The data-driven organization also empowers the finance staff with a self- service capability when it comes to generating reports, and that same capability extends to other function areas in the business. “This means, as an organization, I’m going to be much more agile," Dutcher said. "I can get information that took me weeks or months and compress that into minutes or hours, so I can make decisions much faster, and it provides a repeatable, secured, governed methodology as well.”
In a digitally transformed company, the marketing executive, for example, will use the massive amounts of data to track precisely how much in new revenue a campaign is generating. Right now, executives have limited visibility into that, making it hard to say to what degree a campaign is directly responsible for sales.
“Attribution has always been a big problem,” Dutcher said. “If I don’t know how my marketing spend is directly impacting my actual revenue, that becomes both a marketing and a financial problem.”

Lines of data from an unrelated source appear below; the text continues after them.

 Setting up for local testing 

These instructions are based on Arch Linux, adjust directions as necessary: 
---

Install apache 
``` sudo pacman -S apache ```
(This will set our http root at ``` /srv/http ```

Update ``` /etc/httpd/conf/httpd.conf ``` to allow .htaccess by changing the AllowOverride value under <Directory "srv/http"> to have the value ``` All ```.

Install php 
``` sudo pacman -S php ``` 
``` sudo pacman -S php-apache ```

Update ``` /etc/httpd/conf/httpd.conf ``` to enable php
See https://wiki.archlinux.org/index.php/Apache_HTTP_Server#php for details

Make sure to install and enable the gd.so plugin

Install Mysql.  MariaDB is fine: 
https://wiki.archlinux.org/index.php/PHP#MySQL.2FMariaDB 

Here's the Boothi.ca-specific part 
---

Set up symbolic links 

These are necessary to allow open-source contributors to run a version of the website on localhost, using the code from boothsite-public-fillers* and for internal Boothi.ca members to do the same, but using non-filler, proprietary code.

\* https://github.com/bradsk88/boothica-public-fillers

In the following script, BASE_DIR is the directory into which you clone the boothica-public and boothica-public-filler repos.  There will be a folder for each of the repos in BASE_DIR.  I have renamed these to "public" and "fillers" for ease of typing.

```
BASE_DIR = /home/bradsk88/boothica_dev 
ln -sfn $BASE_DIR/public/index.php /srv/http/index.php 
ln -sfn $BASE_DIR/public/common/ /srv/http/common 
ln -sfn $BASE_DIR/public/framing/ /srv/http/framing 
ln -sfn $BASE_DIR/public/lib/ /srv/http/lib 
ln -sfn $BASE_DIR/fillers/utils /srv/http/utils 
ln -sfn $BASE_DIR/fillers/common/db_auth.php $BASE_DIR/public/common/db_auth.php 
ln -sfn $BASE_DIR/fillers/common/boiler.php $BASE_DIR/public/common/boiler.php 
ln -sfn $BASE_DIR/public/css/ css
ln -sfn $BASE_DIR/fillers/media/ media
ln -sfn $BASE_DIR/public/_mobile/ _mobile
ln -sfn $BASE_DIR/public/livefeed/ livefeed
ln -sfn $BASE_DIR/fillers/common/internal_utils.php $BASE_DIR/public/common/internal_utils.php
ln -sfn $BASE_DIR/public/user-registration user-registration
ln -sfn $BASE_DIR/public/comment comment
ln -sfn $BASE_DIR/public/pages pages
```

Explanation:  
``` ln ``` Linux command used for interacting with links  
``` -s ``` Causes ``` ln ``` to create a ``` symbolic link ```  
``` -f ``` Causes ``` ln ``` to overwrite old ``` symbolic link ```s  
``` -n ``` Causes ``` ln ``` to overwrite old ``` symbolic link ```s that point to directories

That lack of visibility affects the financial planning and analysis (FP&A) function as much as the marketing function because the CFO needs to have a sense that money allocated to the campaign is an efficient use of resources.
Evolving finance staff
Finance chiefs are already adapting to digitization in the way they manage their finance and accounting functions.
To an increasing degree, finance teams automate data entry and tracking, which lessens the importance of the traditional accounting skill set and increases the importance of the data analysis and interpretation skill set.
“You do need some core skill sets regarding data extraction and manipulation, but in our hiring practices, we think about the long-term,” said Valentino Hafalia, vice president of Western Alliance Bank. “If you think about FP&A, we’re really storytellers. So, the skill sets we’re looking for now are leaning more toward emotional IQs, softer skills, people who can communicate things. We think the tool sets available now are good enough to do a lot of the heavy lifting for us.”
Universities are adapting to this change, too. “I think the universities see the problem on the horizon, and they’re focusing the coursework on the skill sets that we’re going to need in the next generation,” said Dan Rashba, director of finance for TripAdvisor. “We used to look at CPAs, we used to look for people who could handle high volumes of transactions with accuracy. Now I’m looking for people who are SQL coders and people who can tell the story much more than any of the transactional stuff because [that part] will be automated.”
More predictive data
Looking ahead, the massive data that companies collect, and their use of machine learning and AI to filter it, will enable them to supplement their analyses with predictive analytics.
Hafalia said they are close to the point where they can use the data in banking to make lending decisions, or to alert customers to new options based on future predictions.
“We have a long-range plan to take a look at how our lenders are making decisions,” Hafalia said. “Why are some lenders really good at coming up with credit-based decisions, why some are not, crunching all that data through AI to figure out the best way to lend money to people. Eventually, we think, as we move toward something like a zero-cost margin business, AI and machine learning will do a lot of the heavy lifting for us: ‘You should lend to this person because of x, y and z.’”
The data can also help executives predict M&A opportunities.
“We’re always evaluating potential M&A opportunities,” said Hafalia. “Part of the M&A game is to think about what the profitability of the particular target will look like in the future and there we use predictive modeling to give us an instant snapshot of where this business is heading and that gives us additional time to look at that target in depth if we think it’s worth our while.”
Finance professionals attending the webinar agreed their enterprises will be hemmed in until they fully embrace digital transformation; just under 80%, in a poll conducted during the event, said the manual data processing they do now is slowing them down and keeping them from being competitive.
“This seems to correspond to what we’re hearing from folks out there in the industry,” Dutcher said.
Oracle was a sponsor of the webinar, called Leveraging Analytics for Predictive, Data-driven Insights.